Locking the office door behind her, the woman led the pair down a narrow corridor with rooms on either side. A door stood open. Penny caught a glimpse of a cell-like chamber, furnished only with a sagging bed, soiled blankets, and a rickety dresser. The dingy walls were lined with pegs.

“Those nails are for hanging up clothes, and symbolize a man’s rise in the world,” Jerry pointed out to her. “Men who patronize the flops usually have only the suit on their backs. But when they make a little money and get two suits, they need a safe place to keep the extra clothes during the day. So they rent one of these tiny rooms which can be locked.”

Leading the way down a dark hall to the very end, the landlady opened a door. This room with paper-thin walls, sheltered perhaps twenty men, each cot jammed close to its neighbor. The air was disagreeable with the odor of strong disinfectant which had been used on the bare wood floor.

The room now was deserted save for a man in baggy black trousers who sat on one of the cots, reading a comic magazine. Other beds were made up, but empty.

“Is that man Ben Smith?” Penny asked in disappointment, for he bore not the slightest resemblance to the picture of Mr. Rhett.

“No, I don’t know what became of Smith, if he ain’t here,” the landlady answered.

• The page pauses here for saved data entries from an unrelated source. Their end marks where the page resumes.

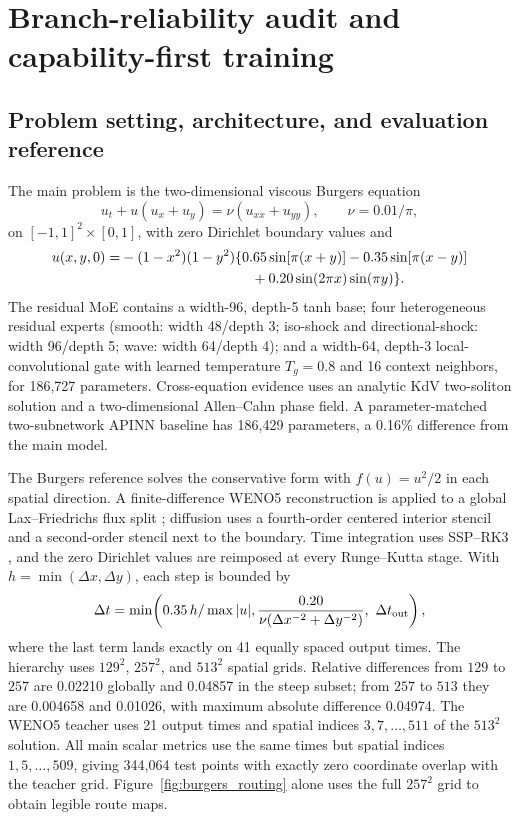 \documentclass[preprint,12pt]{elsarticle}
\theoremstyle{remark}
\begin{document}
\section{Branch-reliability audit and capability-first training}
\subsection{Problem setting, architecture, and evaluation reference}
The main problem is the two-dimensional viscous Burgers equation
\begin{equation}
u_t+u(u_x+u_y)=\nu(u_{xx}+u_{yy}),\qquad \nu=0.01/\pi,
\end{equation}
on $[-1,1]^2\times[0,1]$, with zero Dirichlet boundary values and
\begin{align}
u(x,y,0)=&-(1-x^2)(1-y^2)\{0.65\sin[\pi(x+y)]-0.35\sin[\pi(x-y)]\nonumber\\
&\hspace{33mm}+0.20\sin(2\pi x)\sin(\pi y)\}.
\label{eq:burgers_ic}
\end{align}
The residual MoE contains a width-96, depth-5 tanh base; four heterogeneous residual experts (smooth: width 48/depth 3; iso-shock and directional-shock: width 96/depth 5; wave: width 64/depth 4); and a width-64, depth-3 local-convolutional gate with learned temperature $T_g=0.8$ and 16 context neighbors, for 186,727 parameters. Cross-equation evidence uses an analytic KdV two-soliton solution and a two-dimensional Allen--Cahn phase field. A parameter-matched two-subnetwork APINN baseline has 186,429 parameters, a 0.16\% difference from the main model.

The Burgers reference solves the conservative form with $f(u)=u^2/2$ in each spatial direction. A finite-difference WENO5 reconstruction is applied to a global Lax--Friedrichs flux split \cite{shu1988eno,jiang1996weno}; diffusion uses a fourth-order centered interior stencil and a second-order stencil next to the boundary. Time integration uses SSP--RK3 \cite{gottlieb2001ssp}, and the zero Dirichlet values are reimposed at every Runge--Kutta stage. With $h=\min(\Delta x,\Delta y)$, each step is bounded by
\begin{equation}
\Delta t=\min\!\left(0.35\,h/\max|u|,
\frac{0.20}{\nu(\Delta x^{-2}+\Delta y^{-2})},\ \Delta t_{\rm out}\right),
\end{equation}
where the last term lands exactly on 41 equally spaced output times. The hierarchy uses $129^2$, $257^2$, and $513^2$ spatial grids. Relative differences from $129$ to $257$ are 0.02210 globally and 0.04857 in the steep subset; from $257$ to $513$ they are 0.004658 and 0.01026, with maximum absolute difference 0.04974. The WENO5 teacher uses 21 output times and spatial indices $3,7,\ldots,511$ of the $513^2$ solution. All main scalar metrics use the same times but spatial indices $1,5,\ldots,509$, giving 344,064 test points with exactly zero coordinate overlap with the teacher grid. Figure~\ref{fig:burgers_routing} alone uses the full $257^2$ grid to obtain legible route maps.
\end{document}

She called to the man on the cot. “Jake, seen anyone in here during the last hour?”

He shook his head, staring curiously at the intruders.

To Jerry the woman said: “You’ll have to come back later if you want to see Smith. Maybe after ten o’clock.”

Jerry scribbled his name and telephone number on a sheet of notebook paper.

“If he does show up, will you telephone me?” he requested.

“Oh, sure,” the woman replied, her careless tone making it clear she would never put herself to so much trouble.

Jerry gave her a five dollar bill. “This should make it worth your while,” he said. “You’ll earn another five if we find the man.”

“I’ll call you the minute he comes in,” the woman promised with more enthusiasm.

Penny drew a deep breath as she and Jerry left the building, stepping out into the cool, sweet air of the street.

“I still doubt we’re trailing the right man,” remarked Jerry. “Why would Hamilton Rhett hole in at a place like this?”

“It does seem out of the picture. However, we know he wore a serpent ring at the time of his disappearance.”